The conversation in India today is centred on exporting workers. The Indian government is funding Skills Development centres across the country with a mandate for training young people so that they can find jobs abroad. Partly, this is a reaction to India's job crisis - only about 150,000 net new jobs are being created in the organised sector against 25 million people entering the working age every year - but this is also based on the policy thinking that India would be 'manpower exporter' of the world in the coming years.
The wisdom of aiming to 'export' manpower is surely questionable.
First, this also reflects an inadequate understanding of the scale of the challenge in India. In India, 70,000 people turn 25 every day on average, or about 2.1 million people every month. The total number of Indians living abroad at this point of time is 15 million. Whatever capacity of skill development for overseas employment could be created by the government, it is going to have a negligible impact on India's jobs problem.
Second, to add to this, the effort comes at a time of restricted mobility of labour. It is not going to be easier to send people out, rather more difficult. The political conversation in rich countries, without exception, is against immigration. It is going to be extremely difficult to send people out when doors are closing.
Third, the moral justification of manpower export is also questionable. There is the antiquated theory, practised in countries such as Bangladesh and Philippines, which sent out a large number of workers abroad, and their remittances kept the currency stable and allowed the country's rich people to buy their Land Rovers and foreign homes, wherein the overseas Bangladeshis and Filipinos had to toil away in slave-like conditions.
Fourth, 'manpower export' as a conscious government policy is likely to skew the domestic labour market and development agenda. The jobs challenge in India can not be met by sending people out, but by developing the domestic economy. For this, India needs more skilled people, not less. It is surprising to see how much the conversation has changed from the 80s, when the developing countries complained about 'Brain Drain', but sending out skilled nurses and teachers, at a time when India lacks both, is not an intelligent policy.
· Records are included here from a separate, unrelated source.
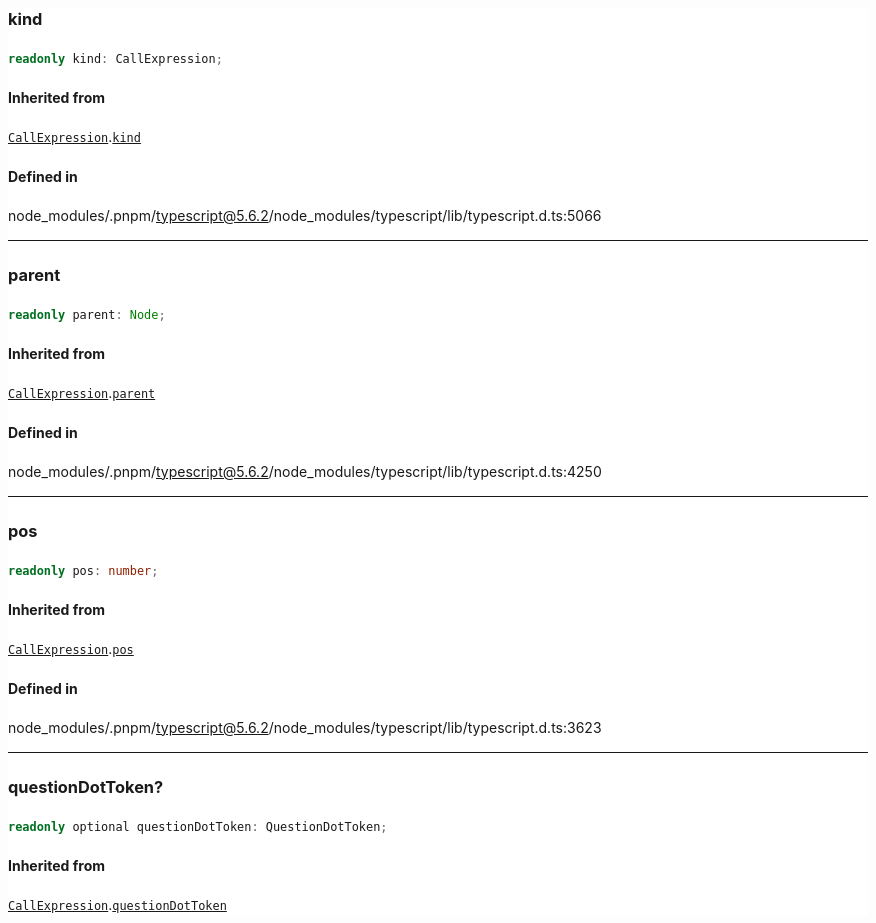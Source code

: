 ### kind

```ts
readonly kind: CallExpression;
```

#### Inherited from

[`CallExpression`](CallExpression.md).[`kind`](CallExpression.md#kind)

#### Defined in

node\_modules/.pnpm/typescript@5.6.2/node\_modules/typescript/lib/typescript.d.ts:5066

***

### parent

```ts
readonly parent: Node;
```

#### Inherited from

[`CallExpression`](CallExpression.md).[`parent`](CallExpression.md#parent)

#### Defined in

node\_modules/.pnpm/typescript@5.6.2/node\_modules/typescript/lib/typescript.d.ts:4250

***

### pos

```ts
readonly pos: number;
```

#### Inherited from

[`CallExpression`](CallExpression.md).[`pos`](CallExpression.md#pos)

#### Defined in

node\_modules/.pnpm/typescript@5.6.2/node\_modules/typescript/lib/typescript.d.ts:3623

***

### questionDotToken?

```ts
readonly optional questionDotToken: QuestionDotToken;
```

#### Inherited from

[`CallExpression`](CallExpression.md).[`questionDotToken`](CallExpression.md#questiondottoken)
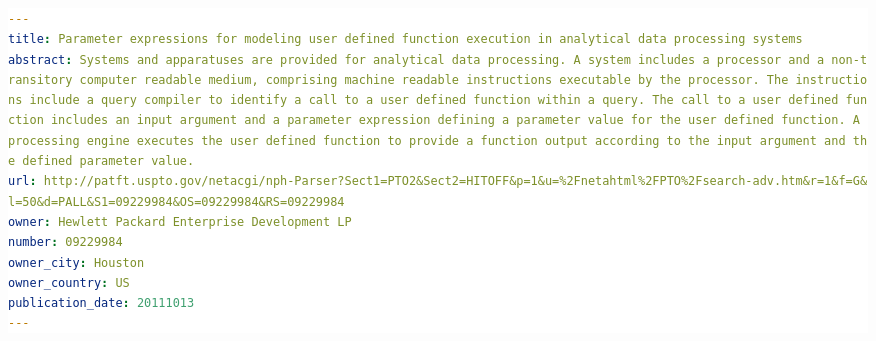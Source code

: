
```yaml
---
title: Parameter expressions for modeling user defined function execution in analytical data processing systems
abstract: Systems and apparatuses are provided for analytical data processing. A system includes a processor and a non-transitory computer readable medium, comprising machine readable instructions executable by the processor. The instructions include a query compiler to identify a call to a user defined function within a query. The call to a user defined function includes an input argument and a parameter expression defining a parameter value for the user defined function. A processing engine executes the user defined function to provide a function output according to the input argument and the defined parameter value.
url: http://patft.uspto.gov/netacgi/nph-Parser?Sect1=PTO2&Sect2=HITOFF&p=1&u=%2Fnetahtml%2FPTO%2Fsearch-adv.htm&r=1&f=G&l=50&d=PALL&S1=09229984&OS=09229984&RS=09229984
owner: Hewlett Packard Enterprise Development LP
number: 09229984
owner_city: Houston
owner_country: US
publication_date: 20111013
---
```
It is also strange that the Indian policy makers are so keen to developing talent for global markets while they remain, at the same time, steadfastly protectionist in education and skills policy. They have made very little to build an education and training infrastructure that is world class, and rather, allowed a corrupt and inefficient system to persist and grow by keeping away global universities and training providers from the Indian market. While they subscribe to the view that India will become the preeminent supplier of global workforce, their thinking is limited to the number of bodies, and not on the quality of work.
However, these deficiencies of Indian skills strategy is rather self-evident. What is not that clear is that the solution to India's job problem lie not so much in 'export' but rather in 'import' of manpower. Indeed, this is a big no-no for Indian policy-makers, and despite all their lobbying with rich nations to relax immigration norms, they are as averse to immigration as any of the rich nations. It is not even open to people of Indian origins operating freely in India, and have always avoided giving them the same economic rights as resident Indians. India does not allow dual nationality, and all other programmes, like the Overseas Citizenship of India, places significant hurdles for someone wishing to settle in India [For example, restriction on buying 'agricultural land', while not significant at the outset, could be problematic for someone setting up a factory, as some plots of land, even in a city, could be designated for agricultural use].
The point is indeed that the solution to India's jobs problem, which, if unresolved, can turn India's 'demographic dividend' to a 'demographic disaster', is the overall development of the Indian economy. 'Export' of manpower, like the 'Make in India' strategy which has been a resounding failure, is an idea past its sell-by date and it is a tragedy that the Indian government is trying to spend so much money on it. What is needed is joined-up thinking - a holistic approach to educational excellence, together with industrial strategy and outreach to investors - which is sorely missing in this discussion.